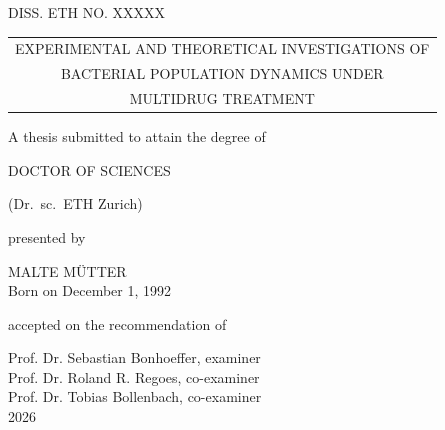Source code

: 
\begin{titlingpage}
  \hfill
  \begin{minipage}{\linewidth}
    \begin{center}

      DISS. ETH NO. XXXXX

      \vspace*{2cm}

      {\LARGE
        \begin{tabular}{@{}c@{}}
          EXPERIMENTAL AND THEORETICAL INVESTIGATIONS OF \\
          BACTERIAL POPULATION DYNAMICS UNDER \\
          MULTIDRUG TREATMENT
      \end{tabular}}

      \vspace*{3cm}
      A thesis submitted to attain the degree of

      \uppercase{Doctor of Sciences}

      (Dr.\ sc.\ ETH Zurich)

      \vspace*{1cm}

      presented by

      \vspace*{1cm}

      \uppercase{Malte Mütter} \\
      Born on December 1, 1992 \\

      \vspace*{3cm}

      accepted on the recommendation of
      \vspace{5mm}

      Prof. Dr. Sebastian Bonhoeffer, examiner \\
      Prof. Dr. Roland R. Regoes, co-examiner \\
      Prof. Dr. Tobias Bollenbach, co-examiner \\

      \vspace*{2cm}
      2026

    \end{center}
  \end{minipage}
\end{titlingpage}
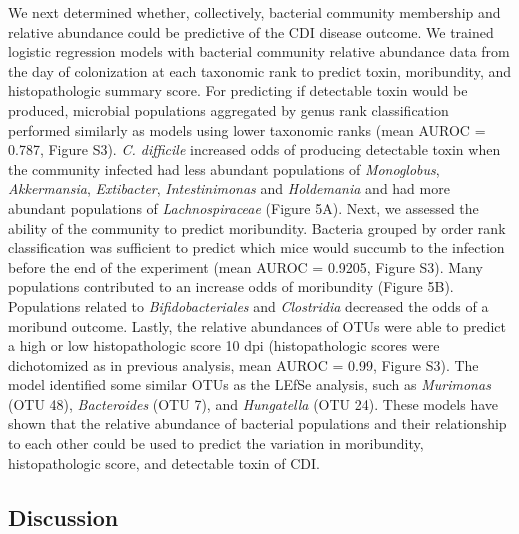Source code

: \documentclass[
  12pt,
]{article}
\begin{document}
We next determined whether, collectively, bacterial community membership
and relative abundance could be predictive of the CDI disease outcome.
We trained logistic regression models with bacterial community relative
abundance data from the day of colonization at each taxonomic rank to
predict toxin, moribundity, and histopathologic summary score. For
predicting if detectable toxin would be produced, microbial populations
aggregated by genus rank classification performed similarly as models
using lower taxonomic ranks (mean AUROC = 0.787, Figure S3). \emph{C.
difficile} increased odds of producing detectable toxin when the
community infected had less abundant populations of \emph{Monoglobus},
\emph{Akkermansia}, \emph{Extibacter}, \emph{Intestinimonas} and
\emph{Holdemania} and had more abundant populations of
\emph{Lachnospiraceae} (Figure 5A). Next, we assessed the ability of the
community to predict moribundity. Bacteria grouped by order rank
classification was sufficient to predict which mice would succumb to the
infection before the end of the experiment (mean AUROC = 0.9205, Figure
S3). Many populations contributed to an increase odds of moribundity
(Figure 5B). Populations related to \emph{Bifidobacteriales} and
\emph{Clostridia} decreased the odds of a moribund outcome. Lastly, the
relative abundances of OTUs were able to predict a high or low
histopathologic score 10 dpi (histopathologic scores were dichotomized
as in previous analysis, mean AUROC = 0.99, Figure S3). The model
identified some similar OTUs as the LEfSe analysis, such as
\emph{Murimonas} (OTU 48), \emph{Bacteroides} (OTU 7), and
\emph{Hungatella} (OTU 24). These models have shown that the relative
abundance of bacterial populations and their relationship to each other
could be used to predict the variation in moribundity, histopathologic
score, and detectable toxin of CDI.

\hypertarget{discussion}{%
\subsection{Discussion}\label{discussion}}
\end{document}
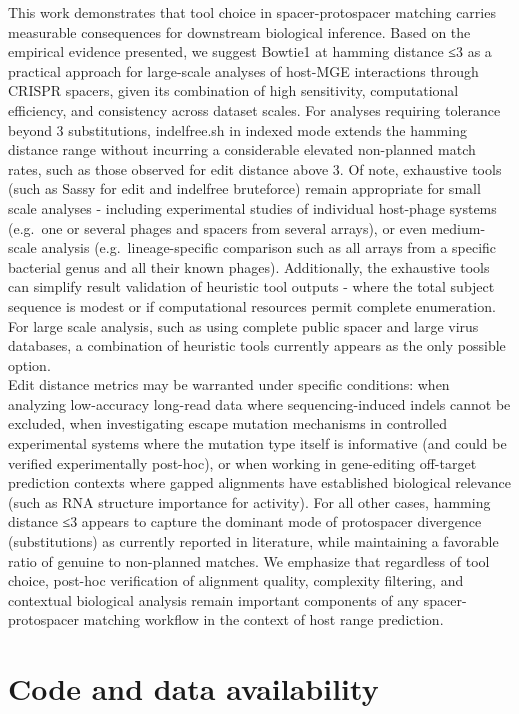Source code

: \documentclass[
]{article}
\begin{document}
This work demonstrates that tool choice in spacer-protospacer matching
carries measurable consequences for downstream biological inference.
Based on the empirical evidence presented, we suggest Bowtie1 at hamming
distance ≤3 as a practical approach for large-scale analyses of host-MGE
interactions through CRISPR spacers, given its combination of high
sensitivity, computational efficiency, and consistency across dataset
scales. For analyses requiring tolerance beyond 3 substitutions,
indelfree.sh in indexed mode extends the hamming distance range without
incurring a considerable elevated non-planned match rates, such as those
observed for edit distance above 3. Of note, exhaustive tools (such as
Sassy for edit and indelfree bruteforce) remain appropriate for small
scale analyses - including experimental studies of individual host-phage
systems (e.g.~one or several phages and spacers from several arrays), or
even medium-scale analysis (e.g.~lineage-specific comparison such as all
arrays from a specific bacterial genus and all their known phages).
Additionally, the exhaustive tools can simplify result validation of
heuristic tool outputs - where the total subject sequence is modest or
if computational resources permit complete enumeration. For large scale
analysis, such as using complete public spacer and large virus
databases, a combination of heuristic tools currently appears as the
only possible option.\\
Edit distance metrics may be warranted under specific conditions: when
analyzing low-accuracy long-read data where sequencing-induced indels
cannot be excluded, when investigating escape mutation mechanisms in
controlled experimental systems where the mutation type itself is
informative (and could be verified experimentally post-hoc), or when
working in gene-editing off-target prediction contexts where gapped
alignments have established biological relevance (such as RNA structure
importance for activity). For all other cases, hamming distance ≤3
appears to capture the dominant mode of protospacer divergence
(substitutions) as currently reported in literature, while maintaining a
favorable ratio of genuine to non-planned matches. We emphasize that
regardless of tool choice, post-hoc verification of alignment quality,
complexity filtering, and contextual biological analysis remain
important components of any spacer-protospacer matching workflow in the
context of host range prediction.

\section{Code and data availability}\label{sec-code-data}
\end{document}
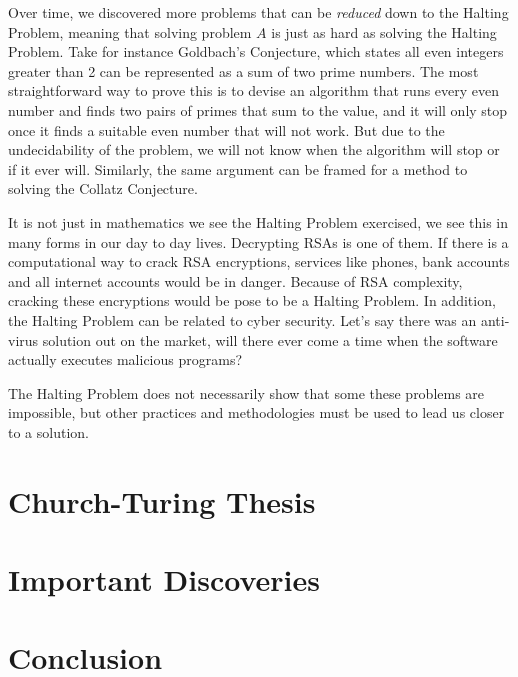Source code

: \documentclass[12pt]{article}
\begin{document}
Over time, we discovered more problems that can be \textit{reduced} down to the Halting Problem, meaning that solving problem $A$ is just as hard as solving the Halting Problem. Take for instance Goldbach's Conjecture, which states all even integers greater than 2 can be represented as a sum of two prime numbers. The most straightforward way to prove this is to devise an algorithm that runs every even number and finds two pairs of primes that sum to the value, and it will only stop once it finds a suitable even number that will not work. But due to the undecidability of the problem, we will not know when the algorithm will stop or if it ever will. Similarly, the same argument can be framed for a method to solving the Collatz Conjecture. 

It is not just in mathematics we see the Halting Problem exercised, we see this in many forms in our day to day lives. Decrypting RSAs is one of them. If there is a computational way to crack RSA encryptions, services like phones, bank accounts and all internet accounts would be in danger. Because of RSA complexity, cracking these encryptions would be pose to be a Halting Problem. In addition, the Halting Problem can be related to cyber security. Let's say there was an anti-virus solution out on the market, will there ever come a time when the software actually executes malicious programs?

The Halting Problem does not necessarily show that some these problems are impossible, but other practices and methodologies must be used to lead us closer to a solution.

\section{Church-Turing Thesis}


\section{Important Discoveries}


\section{Conclusion}
\end{document}
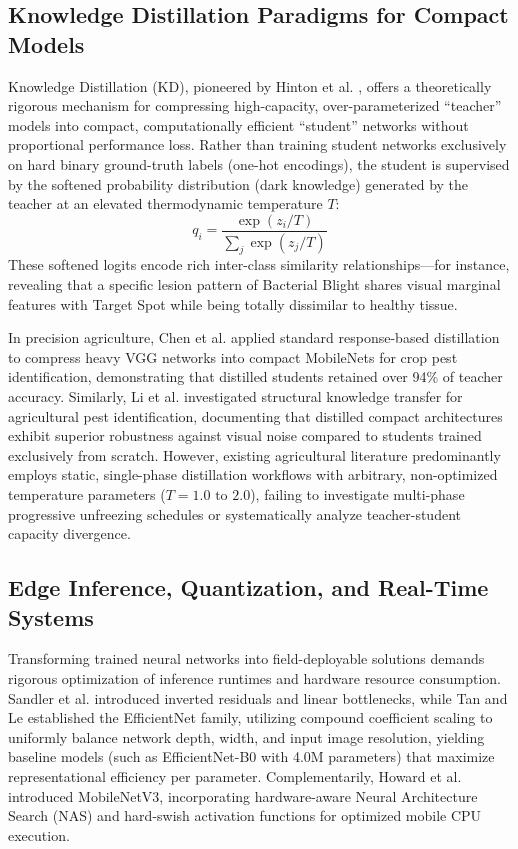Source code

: \documentclass[journal,10pt,twocolumn]{IEEEtran}
\begin{document}
\subsection{Knowledge Distillation Paradigms for Compact Models}
Knowledge Distillation (KD), pioneered by Hinton et al. \cite{hinton2015distilling}, offers a theoretically rigorous mechanism for compressing high-capacity, over-parameterized ``teacher'' models into compact, computationally efficient ``student'' networks without proportional performance loss. Rather than training student networks exclusively on hard binary ground-truth labels (one-hot encodings), the student is supervised by the softened probability distribution (dark knowledge) generated by the teacher at an elevated thermodynamic temperature $T$:
\begin{equation}
q_i = \frac{\exp(z_i / T)}{\sum_j \exp(z_j / T)}
\end{equation}
These softened logits encode rich inter-class similarity relationships---for instance, revealing that a specific lesion pattern of Bacterial Blight shares visual marginal features with Target Spot while being totally dissimilar to healthy tissue.

In precision agriculture, Chen et al. \cite{chen2020using} applied standard response-based distillation to compress heavy VGG networks into compact MobileNets for crop pest identification, demonstrating that distilled students retained over 94\% of teacher accuracy. Similarly, Li et al. \cite{li2022lightweight} investigated structural knowledge transfer for agricultural pest identification, documenting that distilled compact architectures exhibit superior robustness against visual noise compared to students trained exclusively from scratch. However, existing agricultural literature predominantly employs static, single-phase distillation workflows with arbitrary, non-optimized temperature parameters ($T=1.0 \text{ to } 2.0$), failing to investigate multi-phase progressive unfreezing schedules or systematically analyze teacher-student capacity divergence.

\subsection{Edge Inference, Quantization, and Real-Time Systems}
Transforming trained neural networks into field-deployable solutions demands rigorous optimization of inference runtimes and hardware resource consumption. Sandler et al. \cite{sandler2018mobilenetv2} introduced inverted residuals and linear bottlenecks, while Tan and Le \cite{tan2019efficientnet} established the EfficientNet family, utilizing compound coefficient scaling to uniformly balance network depth, width, and input image resolution, yielding baseline models (such as EfficientNet-B0 with 4.0M parameters) that maximize representational efficiency per parameter. Complementarily, Howard et al. \cite{howard2019searching} introduced MobileNetV3, incorporating hardware-aware Neural Architecture Search (NAS) and hard-swish activation functions for optimized mobile CPU execution.
\end{document}
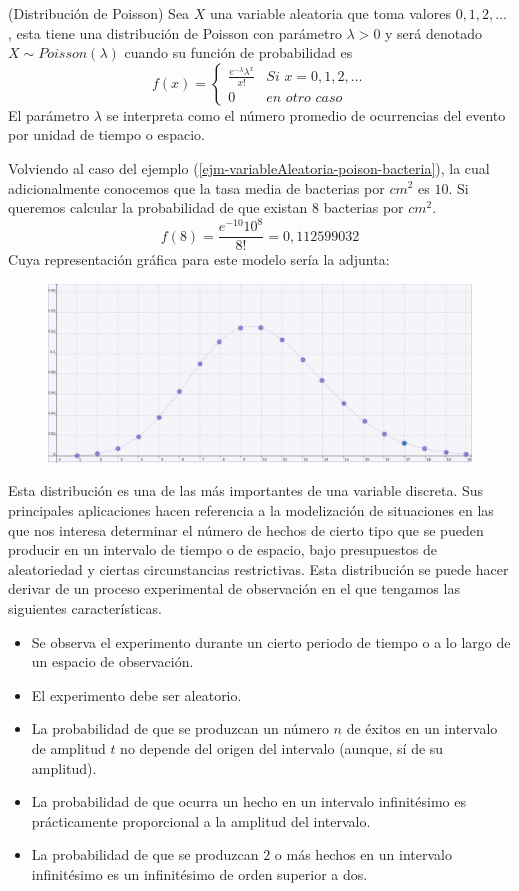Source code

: \begin{Def}(Distribución de Poisson)
    Sea $X$ una variable aleatoria que toma valores $0,1,2,\ldots$ , esta tiene una distribución de Poisson con parámetro $\lambda>0$ y será denotado $X\sim Poisson(\lambda)$ cuando su función de probabilidad es
    $$f(x)=\begin{cases}\frac{e^{-\lambda}\lambda^x}{x!}& \textit{Si }x=0,1,2,\ldots\\
    0 &\textit{en otro caso}
    \end{cases}$$
    El parámetro $\lambda$ se interpreta como el número promedio de ocurrencias del evento por unidad de tiempo o espacio.
\end{Def}
\begin{Ejm}
    Volviendo al caso del ejemplo (\ref{ejm-variableAleatoria-poison-bacteria}), la cual adicionalmente conocemos que la tasa media de bacterias por $cm^2$ es $10$. Si queremos  calcular la probabilidad de que existan $8$ bacterias por $cm^2$.
    $$f(8)=\frac{e^{-10} 10^{8}}{8!}=  0,112599032 $$ Cuya representación gráfica para este modelo sería la adjunta:
    \begin{figure}
        \includegraphics[width=15cm]{Cap1-Probabilidad/img/poisson.png}
    \end{figure}
\end{Ejm}
Esta distribución es una de las más importantes de una variable discreta. Sus principales aplicaciones hacen referencia a la modelización de situaciones en las que nos interesa determinar el número de hechos de cierto tipo que se pueden producir en un intervalo de tiempo o de espacio, bajo presupuestos de aleatoriedad y ciertas circunstancias restrictivas.
Esta distribución se puede hacer derivar de un proceso experimental de observación en el que tengamos las siguientes características.
\begin{itemize}
    \item Se observa el experimento durante un cierto periodo de tiempo o a lo largo de un espacio de observación.
    \item El experimento debe ser aleatorio.
    \item La probabilidad de que se produzcan un número $n$ de éxitos en un intervalo de amplitud $t$ no depende del origen del intervalo (aunque, sí de su amplitud).
    \item La probabilidad de que ocurra un hecho en un intervalo infinitésimo es prácticamente proporcional a la amplitud del intervalo.
    \item La probabilidad de que se produzcan $2$ o más hechos en un intervalo infinitésimo es un infinitésimo de orden superior a dos.
\end{itemize}
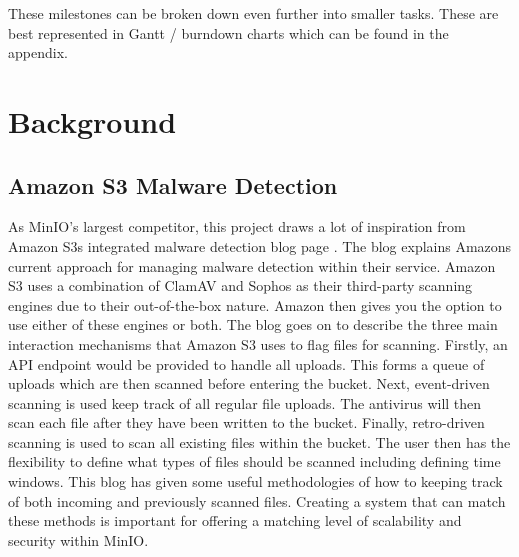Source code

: \documentclass[12pt, conference, final, a4paper, onecolumn, compsoc]{IEEEtran}
\begin{document}
    These milestones can be broken down even further into smaller tasks. These are best
    represented in Gantt / burndown charts which can be found in the appendix.

    \section{Background}




    \subsection*{Amazon S3 Malware Detection} %

    As MinIO's largest competitor, this project draws a lot of inspiration from
    Amazon S3s integrated malware detection blog page \citep{amazon-md}. The
    blog explains Amazons current approach for managing malware detection within
    their service. Amazon S3 uses a combination of ClamAV and Sophos as their
    third-party scanning engines due to their out-of-the-box nature. Amazon then
    gives you the option to use either of these engines or both. The blog goes
    on to describe the three main interaction mechanisms that Amazon S3 uses to
    flag files for scanning. Firstly, an API endpoint would be provided to
    handle all uploads. This forms a queue of uploads which are then
    scanned before entering the bucket. Next, event-driven scanning is used keep
    track of all regular file uploads. The antivirus will then scan each file
    after they have been written to the bucket. Finally, retro-driven scanning
    is used to scan all existing files within the bucket. The user then has the
    flexibility to define what types of files should be scanned including
    defining time windows. This blog has given some useful methodologies of how
    to keeping track of both incoming and previously scanned files. Creating a
    system that can match these methods is important for offering a matching
    level of scalability and security within MinIO.
\end{document}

_ _ _ _

— WORK TASK —
Count the lines of the material that include the word "instance", then state only the total.

— COMPLETED EXERCISE —
2